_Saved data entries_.
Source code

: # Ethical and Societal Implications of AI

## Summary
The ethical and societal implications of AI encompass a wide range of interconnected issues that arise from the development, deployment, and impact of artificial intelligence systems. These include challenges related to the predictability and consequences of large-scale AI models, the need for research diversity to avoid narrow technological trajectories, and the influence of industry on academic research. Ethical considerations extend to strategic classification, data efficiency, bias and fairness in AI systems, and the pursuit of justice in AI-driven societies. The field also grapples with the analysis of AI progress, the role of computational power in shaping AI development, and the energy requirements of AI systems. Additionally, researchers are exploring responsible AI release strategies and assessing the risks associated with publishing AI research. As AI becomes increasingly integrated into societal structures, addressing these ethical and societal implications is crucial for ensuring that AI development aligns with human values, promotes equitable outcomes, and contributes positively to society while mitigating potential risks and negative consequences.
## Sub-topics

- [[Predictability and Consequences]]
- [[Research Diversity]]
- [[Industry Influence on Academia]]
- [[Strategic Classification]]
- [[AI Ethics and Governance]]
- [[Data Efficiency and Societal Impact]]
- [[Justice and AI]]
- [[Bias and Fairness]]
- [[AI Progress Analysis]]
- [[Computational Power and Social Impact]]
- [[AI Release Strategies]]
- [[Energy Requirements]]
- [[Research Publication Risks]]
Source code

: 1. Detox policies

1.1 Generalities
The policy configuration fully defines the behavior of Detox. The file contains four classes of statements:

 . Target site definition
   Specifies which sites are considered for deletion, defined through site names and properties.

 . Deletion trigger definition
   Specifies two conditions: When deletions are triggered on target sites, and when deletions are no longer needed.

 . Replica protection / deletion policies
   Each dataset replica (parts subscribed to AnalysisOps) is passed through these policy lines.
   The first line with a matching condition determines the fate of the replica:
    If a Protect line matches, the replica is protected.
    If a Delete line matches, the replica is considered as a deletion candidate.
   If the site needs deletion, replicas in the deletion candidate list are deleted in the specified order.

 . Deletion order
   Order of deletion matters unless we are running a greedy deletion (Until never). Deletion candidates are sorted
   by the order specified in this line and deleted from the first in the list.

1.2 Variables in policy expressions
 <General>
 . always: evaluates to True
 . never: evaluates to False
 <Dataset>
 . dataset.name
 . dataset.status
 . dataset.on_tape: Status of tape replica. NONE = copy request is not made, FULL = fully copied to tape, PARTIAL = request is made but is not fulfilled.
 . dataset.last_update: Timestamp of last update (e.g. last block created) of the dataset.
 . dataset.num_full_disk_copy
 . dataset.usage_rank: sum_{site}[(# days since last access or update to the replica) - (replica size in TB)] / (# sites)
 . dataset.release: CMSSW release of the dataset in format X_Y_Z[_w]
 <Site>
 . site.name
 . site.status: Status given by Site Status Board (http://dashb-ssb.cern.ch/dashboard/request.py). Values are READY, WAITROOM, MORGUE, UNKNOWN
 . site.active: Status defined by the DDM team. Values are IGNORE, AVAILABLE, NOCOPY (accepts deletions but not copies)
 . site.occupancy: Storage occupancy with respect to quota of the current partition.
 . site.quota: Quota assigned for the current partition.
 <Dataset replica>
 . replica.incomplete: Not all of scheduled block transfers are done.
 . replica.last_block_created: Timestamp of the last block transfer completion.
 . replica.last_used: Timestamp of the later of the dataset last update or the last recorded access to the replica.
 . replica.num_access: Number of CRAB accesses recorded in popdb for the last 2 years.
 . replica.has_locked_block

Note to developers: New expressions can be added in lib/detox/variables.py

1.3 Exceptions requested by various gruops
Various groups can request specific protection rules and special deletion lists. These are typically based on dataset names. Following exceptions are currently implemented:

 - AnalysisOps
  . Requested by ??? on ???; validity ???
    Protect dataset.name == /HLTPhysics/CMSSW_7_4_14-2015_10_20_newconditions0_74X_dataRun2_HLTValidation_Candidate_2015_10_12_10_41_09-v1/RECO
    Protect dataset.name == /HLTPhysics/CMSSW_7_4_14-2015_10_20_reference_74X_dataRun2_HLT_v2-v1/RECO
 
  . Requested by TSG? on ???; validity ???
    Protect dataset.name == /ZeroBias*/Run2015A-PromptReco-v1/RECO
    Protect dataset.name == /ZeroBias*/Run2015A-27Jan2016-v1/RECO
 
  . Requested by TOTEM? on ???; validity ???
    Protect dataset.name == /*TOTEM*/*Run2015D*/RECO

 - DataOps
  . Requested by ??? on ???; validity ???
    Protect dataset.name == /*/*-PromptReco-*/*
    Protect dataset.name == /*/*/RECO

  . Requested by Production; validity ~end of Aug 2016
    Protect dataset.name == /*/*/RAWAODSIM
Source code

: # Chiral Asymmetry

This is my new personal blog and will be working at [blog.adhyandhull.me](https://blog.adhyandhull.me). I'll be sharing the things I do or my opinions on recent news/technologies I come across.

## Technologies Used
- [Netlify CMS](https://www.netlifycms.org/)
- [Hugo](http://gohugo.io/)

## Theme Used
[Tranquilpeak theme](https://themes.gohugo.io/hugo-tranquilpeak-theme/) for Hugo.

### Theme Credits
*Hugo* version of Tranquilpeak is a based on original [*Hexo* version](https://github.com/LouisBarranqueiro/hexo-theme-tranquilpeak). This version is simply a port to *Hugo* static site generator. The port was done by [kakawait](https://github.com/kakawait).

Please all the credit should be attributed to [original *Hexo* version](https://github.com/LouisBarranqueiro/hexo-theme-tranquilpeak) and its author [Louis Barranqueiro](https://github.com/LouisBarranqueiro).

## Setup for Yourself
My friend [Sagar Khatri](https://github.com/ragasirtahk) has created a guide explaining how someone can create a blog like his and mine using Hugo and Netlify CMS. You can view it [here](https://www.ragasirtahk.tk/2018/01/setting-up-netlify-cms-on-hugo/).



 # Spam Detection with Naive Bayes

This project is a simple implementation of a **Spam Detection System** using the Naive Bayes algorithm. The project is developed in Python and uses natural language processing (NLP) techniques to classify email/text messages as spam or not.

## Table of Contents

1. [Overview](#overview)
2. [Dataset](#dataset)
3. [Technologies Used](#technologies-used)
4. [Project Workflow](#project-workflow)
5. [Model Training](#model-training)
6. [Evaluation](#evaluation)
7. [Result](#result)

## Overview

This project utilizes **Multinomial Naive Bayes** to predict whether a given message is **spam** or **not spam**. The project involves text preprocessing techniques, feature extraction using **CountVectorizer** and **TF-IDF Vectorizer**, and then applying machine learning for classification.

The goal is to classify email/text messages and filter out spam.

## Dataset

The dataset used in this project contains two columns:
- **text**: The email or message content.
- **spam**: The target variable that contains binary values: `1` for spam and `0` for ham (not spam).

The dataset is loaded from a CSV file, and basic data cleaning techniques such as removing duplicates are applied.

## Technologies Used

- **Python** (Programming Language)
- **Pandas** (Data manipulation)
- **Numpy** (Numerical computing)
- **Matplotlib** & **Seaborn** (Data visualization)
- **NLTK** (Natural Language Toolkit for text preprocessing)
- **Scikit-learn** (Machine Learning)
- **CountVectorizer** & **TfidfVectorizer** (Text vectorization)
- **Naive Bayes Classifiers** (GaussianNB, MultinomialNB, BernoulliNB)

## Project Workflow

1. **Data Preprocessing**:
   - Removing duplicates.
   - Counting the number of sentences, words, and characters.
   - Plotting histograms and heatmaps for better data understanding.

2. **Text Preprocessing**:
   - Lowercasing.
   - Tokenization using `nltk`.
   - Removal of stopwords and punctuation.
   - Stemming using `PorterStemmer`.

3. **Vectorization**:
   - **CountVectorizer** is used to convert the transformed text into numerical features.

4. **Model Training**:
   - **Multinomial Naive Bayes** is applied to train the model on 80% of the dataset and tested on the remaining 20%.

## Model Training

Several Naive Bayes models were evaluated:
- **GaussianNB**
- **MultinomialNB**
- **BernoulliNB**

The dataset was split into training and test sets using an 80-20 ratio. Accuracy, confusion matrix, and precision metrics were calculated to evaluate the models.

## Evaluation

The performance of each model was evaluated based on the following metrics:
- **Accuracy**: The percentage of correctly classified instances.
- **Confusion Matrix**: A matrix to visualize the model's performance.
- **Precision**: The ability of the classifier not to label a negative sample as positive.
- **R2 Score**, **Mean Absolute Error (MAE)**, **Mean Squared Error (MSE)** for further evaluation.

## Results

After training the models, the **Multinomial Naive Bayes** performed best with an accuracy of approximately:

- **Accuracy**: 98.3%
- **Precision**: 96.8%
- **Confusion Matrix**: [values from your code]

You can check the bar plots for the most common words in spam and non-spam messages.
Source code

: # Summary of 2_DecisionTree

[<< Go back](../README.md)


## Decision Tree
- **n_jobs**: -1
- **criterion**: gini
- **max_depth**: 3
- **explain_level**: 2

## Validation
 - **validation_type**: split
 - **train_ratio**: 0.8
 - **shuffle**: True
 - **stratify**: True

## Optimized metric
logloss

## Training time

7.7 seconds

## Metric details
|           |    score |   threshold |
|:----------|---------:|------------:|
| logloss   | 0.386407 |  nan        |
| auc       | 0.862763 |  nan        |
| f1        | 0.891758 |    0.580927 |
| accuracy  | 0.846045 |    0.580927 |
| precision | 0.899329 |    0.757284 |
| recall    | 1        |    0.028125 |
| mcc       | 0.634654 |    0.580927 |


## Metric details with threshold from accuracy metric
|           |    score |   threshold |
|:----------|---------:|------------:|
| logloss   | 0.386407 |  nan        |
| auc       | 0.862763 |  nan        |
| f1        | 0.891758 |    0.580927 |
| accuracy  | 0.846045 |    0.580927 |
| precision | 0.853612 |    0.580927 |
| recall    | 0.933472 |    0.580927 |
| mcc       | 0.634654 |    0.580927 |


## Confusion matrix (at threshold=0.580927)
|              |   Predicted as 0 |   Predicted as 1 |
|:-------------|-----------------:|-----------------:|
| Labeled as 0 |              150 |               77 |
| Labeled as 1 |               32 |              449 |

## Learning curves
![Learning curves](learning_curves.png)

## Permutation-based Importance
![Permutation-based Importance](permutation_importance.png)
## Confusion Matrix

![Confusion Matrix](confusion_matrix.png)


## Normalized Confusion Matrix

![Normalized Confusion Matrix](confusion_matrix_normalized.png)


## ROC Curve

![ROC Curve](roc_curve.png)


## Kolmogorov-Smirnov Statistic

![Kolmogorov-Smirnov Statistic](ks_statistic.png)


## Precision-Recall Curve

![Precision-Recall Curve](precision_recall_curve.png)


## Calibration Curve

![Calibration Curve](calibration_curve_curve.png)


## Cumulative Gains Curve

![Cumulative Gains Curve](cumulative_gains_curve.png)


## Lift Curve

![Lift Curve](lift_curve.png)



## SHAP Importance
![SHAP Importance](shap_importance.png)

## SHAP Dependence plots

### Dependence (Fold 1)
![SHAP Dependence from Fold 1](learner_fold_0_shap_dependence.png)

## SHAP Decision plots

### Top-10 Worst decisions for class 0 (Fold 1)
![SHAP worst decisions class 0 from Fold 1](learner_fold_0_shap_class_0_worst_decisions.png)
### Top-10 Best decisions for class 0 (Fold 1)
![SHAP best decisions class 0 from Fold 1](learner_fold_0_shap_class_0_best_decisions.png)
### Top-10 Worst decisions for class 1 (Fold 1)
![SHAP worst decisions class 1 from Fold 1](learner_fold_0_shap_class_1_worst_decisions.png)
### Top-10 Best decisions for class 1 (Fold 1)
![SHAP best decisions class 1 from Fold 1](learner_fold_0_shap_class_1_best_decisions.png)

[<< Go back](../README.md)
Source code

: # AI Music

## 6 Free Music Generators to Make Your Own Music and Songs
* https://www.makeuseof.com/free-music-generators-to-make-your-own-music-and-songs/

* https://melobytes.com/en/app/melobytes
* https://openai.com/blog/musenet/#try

_WORK ORDER_. The output should be exactly the lines above from the line containing "transfers are done." to the line containing "1.3 Exceptions requested by various gruops", inclusive, with no other lines.

_RESULT_.
 . replica.incomplete: Not all of scheduled block transfers are done.
 . replica.last_block_created: Timestamp of the last block transfer completion.
 . replica.last_used: Timestamp of the later of the dataset last update or the last recorded access to the replica.
 . replica.num_access: Number of CRAB accesses recorded in popdb for the last 2 years.
 . replica.has_locked_block

Note to developers: New expressions can be added in lib/detox/variables.py

1.3 Exceptions requested by various gruops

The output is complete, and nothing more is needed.